» PROBLEM TO SOLVE
In the listing below, find the line that contains "## Identity & Authentication Management (IAM)" and the line that contains "## Ross notes". Quote both and every line between them, exactly, and nothing more.
[[ RECORDED INFORMATION open ]]
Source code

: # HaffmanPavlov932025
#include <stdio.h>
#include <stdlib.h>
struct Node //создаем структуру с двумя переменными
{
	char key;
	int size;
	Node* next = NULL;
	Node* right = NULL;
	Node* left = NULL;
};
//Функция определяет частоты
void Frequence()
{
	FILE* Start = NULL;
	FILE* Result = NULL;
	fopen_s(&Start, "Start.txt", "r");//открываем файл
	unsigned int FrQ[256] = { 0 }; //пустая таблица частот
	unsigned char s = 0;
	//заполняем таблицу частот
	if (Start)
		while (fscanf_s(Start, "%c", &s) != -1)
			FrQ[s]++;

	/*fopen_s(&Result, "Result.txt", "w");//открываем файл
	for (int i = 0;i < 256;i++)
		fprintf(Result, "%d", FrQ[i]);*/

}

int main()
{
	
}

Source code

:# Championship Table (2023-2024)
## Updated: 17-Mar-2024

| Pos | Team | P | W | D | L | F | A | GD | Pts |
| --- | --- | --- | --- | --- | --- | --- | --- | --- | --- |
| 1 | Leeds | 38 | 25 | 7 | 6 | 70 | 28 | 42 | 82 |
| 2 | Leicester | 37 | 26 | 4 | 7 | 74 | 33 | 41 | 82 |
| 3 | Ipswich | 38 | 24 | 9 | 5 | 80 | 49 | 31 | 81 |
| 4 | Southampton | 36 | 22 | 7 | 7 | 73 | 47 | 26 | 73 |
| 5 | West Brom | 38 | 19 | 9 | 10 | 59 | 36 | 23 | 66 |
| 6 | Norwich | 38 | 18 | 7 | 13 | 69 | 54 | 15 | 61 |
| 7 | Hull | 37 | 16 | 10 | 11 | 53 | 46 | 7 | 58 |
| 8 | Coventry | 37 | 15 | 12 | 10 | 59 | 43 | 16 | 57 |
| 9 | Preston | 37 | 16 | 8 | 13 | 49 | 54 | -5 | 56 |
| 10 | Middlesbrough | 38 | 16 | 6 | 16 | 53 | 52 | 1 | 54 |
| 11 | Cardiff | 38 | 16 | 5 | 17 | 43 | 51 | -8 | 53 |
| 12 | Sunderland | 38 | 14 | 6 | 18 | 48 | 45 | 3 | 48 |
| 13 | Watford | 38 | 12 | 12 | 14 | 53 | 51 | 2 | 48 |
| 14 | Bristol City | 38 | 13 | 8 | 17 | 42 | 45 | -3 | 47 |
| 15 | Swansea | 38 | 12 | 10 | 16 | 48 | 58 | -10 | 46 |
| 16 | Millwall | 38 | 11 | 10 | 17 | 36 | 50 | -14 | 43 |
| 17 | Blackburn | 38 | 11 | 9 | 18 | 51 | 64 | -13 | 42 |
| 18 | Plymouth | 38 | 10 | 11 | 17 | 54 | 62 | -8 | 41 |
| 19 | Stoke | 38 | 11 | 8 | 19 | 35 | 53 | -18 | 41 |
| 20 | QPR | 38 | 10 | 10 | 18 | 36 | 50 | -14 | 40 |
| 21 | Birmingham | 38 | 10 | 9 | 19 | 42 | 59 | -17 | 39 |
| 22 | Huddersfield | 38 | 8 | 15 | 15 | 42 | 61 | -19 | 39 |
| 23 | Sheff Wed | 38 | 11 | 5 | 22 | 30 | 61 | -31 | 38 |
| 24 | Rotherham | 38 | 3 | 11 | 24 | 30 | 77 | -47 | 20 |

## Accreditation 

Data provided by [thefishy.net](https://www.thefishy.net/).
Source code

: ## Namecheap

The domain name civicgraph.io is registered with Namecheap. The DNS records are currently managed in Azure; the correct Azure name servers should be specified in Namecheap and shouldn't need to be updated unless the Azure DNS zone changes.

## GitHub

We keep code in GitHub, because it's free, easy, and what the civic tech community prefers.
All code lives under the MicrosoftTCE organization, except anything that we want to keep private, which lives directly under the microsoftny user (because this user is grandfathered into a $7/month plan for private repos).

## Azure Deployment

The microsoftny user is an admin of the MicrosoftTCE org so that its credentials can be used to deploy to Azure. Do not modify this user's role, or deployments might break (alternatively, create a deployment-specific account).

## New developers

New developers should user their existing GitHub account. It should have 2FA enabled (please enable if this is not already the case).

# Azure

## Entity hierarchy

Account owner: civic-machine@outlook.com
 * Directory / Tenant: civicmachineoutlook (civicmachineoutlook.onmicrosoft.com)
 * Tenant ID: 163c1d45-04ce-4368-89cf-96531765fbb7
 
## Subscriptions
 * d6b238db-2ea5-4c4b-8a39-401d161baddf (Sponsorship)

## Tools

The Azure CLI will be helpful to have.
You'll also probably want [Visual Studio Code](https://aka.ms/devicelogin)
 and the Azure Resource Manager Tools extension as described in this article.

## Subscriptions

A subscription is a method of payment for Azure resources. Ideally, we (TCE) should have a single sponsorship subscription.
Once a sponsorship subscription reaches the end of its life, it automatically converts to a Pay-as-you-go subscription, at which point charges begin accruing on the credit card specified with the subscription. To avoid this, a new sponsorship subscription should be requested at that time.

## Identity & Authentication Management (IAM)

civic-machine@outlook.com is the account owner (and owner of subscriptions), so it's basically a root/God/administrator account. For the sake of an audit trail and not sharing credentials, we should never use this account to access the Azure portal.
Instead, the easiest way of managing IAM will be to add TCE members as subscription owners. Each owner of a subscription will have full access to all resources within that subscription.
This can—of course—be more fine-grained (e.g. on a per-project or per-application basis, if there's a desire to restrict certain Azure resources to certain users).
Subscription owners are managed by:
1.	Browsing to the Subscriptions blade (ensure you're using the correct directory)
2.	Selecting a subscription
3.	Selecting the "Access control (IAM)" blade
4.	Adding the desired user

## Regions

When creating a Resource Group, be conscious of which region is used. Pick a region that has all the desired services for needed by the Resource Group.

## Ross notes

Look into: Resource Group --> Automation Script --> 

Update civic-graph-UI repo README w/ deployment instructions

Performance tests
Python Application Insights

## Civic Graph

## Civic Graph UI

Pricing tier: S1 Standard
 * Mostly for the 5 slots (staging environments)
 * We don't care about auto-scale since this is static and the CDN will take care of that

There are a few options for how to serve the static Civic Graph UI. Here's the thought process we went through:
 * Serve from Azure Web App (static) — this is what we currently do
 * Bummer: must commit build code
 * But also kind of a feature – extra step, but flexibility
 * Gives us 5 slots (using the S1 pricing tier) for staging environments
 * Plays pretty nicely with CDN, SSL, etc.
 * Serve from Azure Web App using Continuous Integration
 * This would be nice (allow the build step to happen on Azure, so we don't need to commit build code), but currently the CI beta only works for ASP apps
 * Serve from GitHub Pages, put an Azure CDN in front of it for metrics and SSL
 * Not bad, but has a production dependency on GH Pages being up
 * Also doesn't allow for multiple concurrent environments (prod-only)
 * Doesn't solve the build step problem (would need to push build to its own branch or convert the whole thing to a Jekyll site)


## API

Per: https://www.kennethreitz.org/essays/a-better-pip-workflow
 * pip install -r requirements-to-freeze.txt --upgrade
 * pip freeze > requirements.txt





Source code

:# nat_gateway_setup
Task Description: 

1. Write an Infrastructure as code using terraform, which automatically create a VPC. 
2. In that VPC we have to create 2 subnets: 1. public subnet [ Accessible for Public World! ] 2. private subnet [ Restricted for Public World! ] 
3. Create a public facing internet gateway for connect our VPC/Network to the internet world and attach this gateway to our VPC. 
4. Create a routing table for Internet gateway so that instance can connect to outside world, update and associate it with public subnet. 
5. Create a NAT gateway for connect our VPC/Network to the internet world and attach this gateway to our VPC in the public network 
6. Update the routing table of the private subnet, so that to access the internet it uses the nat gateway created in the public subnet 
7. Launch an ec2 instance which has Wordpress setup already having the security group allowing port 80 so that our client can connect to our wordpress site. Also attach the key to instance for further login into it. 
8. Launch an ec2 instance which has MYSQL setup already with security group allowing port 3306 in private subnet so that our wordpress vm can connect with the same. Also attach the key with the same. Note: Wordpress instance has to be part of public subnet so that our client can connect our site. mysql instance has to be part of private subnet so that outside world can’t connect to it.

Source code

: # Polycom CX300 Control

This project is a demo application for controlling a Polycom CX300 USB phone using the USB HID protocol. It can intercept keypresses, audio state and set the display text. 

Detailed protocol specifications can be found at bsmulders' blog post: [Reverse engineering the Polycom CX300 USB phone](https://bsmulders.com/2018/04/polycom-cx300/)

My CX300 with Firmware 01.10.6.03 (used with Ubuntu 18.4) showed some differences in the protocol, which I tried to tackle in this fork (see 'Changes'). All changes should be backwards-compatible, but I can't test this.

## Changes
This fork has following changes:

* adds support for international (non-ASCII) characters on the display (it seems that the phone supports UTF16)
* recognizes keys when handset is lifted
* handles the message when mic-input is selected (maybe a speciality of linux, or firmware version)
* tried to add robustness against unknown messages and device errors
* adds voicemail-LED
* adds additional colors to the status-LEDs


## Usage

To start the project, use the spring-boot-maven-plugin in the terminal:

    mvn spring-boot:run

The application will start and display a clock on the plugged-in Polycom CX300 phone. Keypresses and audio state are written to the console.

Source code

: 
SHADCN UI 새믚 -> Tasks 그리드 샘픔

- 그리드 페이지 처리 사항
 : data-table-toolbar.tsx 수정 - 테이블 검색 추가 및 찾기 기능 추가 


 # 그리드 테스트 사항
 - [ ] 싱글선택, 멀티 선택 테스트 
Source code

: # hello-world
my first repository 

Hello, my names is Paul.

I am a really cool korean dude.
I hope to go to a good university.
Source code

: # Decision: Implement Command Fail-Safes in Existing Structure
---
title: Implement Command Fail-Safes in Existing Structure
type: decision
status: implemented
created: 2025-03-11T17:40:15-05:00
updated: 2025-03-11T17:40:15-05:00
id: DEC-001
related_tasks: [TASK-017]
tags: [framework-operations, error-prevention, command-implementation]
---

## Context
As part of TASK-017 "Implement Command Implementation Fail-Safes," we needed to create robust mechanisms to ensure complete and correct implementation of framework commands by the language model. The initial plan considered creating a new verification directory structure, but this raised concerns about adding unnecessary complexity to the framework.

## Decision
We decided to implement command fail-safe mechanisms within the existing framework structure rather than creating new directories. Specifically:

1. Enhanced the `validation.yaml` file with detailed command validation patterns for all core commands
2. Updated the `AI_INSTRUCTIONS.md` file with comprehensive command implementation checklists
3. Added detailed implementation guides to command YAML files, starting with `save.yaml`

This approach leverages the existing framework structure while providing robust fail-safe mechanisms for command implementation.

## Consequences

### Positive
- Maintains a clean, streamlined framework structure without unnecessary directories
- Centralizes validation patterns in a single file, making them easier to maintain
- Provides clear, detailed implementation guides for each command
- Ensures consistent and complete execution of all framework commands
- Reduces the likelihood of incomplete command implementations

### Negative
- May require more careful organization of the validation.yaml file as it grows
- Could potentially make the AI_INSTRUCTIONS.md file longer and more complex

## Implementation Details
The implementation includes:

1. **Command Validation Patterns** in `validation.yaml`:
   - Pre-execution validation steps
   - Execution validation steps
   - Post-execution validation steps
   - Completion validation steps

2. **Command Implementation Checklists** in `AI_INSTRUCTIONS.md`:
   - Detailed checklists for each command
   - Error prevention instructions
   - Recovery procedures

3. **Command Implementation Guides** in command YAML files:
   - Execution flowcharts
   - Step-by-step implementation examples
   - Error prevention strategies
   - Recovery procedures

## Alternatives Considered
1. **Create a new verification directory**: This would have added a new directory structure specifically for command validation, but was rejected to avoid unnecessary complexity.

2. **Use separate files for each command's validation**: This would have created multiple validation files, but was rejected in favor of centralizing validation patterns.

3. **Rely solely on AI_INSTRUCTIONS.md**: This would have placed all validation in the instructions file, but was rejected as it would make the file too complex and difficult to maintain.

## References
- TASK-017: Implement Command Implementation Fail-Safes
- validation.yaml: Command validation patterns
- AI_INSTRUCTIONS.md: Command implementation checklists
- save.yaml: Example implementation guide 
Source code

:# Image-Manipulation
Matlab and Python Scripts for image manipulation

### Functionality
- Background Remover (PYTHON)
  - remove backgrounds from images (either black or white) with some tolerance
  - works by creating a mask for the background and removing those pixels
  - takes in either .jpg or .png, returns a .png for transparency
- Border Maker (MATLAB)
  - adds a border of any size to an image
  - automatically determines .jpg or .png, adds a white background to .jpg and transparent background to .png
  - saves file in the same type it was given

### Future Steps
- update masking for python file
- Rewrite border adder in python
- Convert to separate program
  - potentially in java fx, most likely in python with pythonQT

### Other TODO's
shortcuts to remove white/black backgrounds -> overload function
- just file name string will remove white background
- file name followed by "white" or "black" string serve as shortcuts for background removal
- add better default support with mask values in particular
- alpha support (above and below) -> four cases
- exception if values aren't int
[[ RECORDED INFORMATION closed ]]
» SOLVED PROBLEM
## Identity & Authentication Management (IAM)

civic-machine@outlook.com is the account owner (and owner of subscriptions), so it's basically a root/God/administrator account. For the sake of an audit trail and not sharing credentials, we should never use this account to access the Azure portal.
Instead, the easiest way of managing IAM will be to add TCE members as subscription owners. Each owner of a subscription will have full access to all resources within that subscription.
This can—of course—be more fine-grained (e.g. on a per-project or per-application basis, if there's a desire to restrict certain Azure resources to certain users).
Subscription owners are managed by:
1.	Browsing to the Subscriptions blade (ensure you're using the correct directory)
2.	Selecting a subscription
3.	Selecting the "Access control (IAM)" blade
4.	Adding the desired user

## Regions

When creating a Resource Group, be conscious of which region is used. Pick a region that has all the desired services for needed by the Resource Group.

## Ross notes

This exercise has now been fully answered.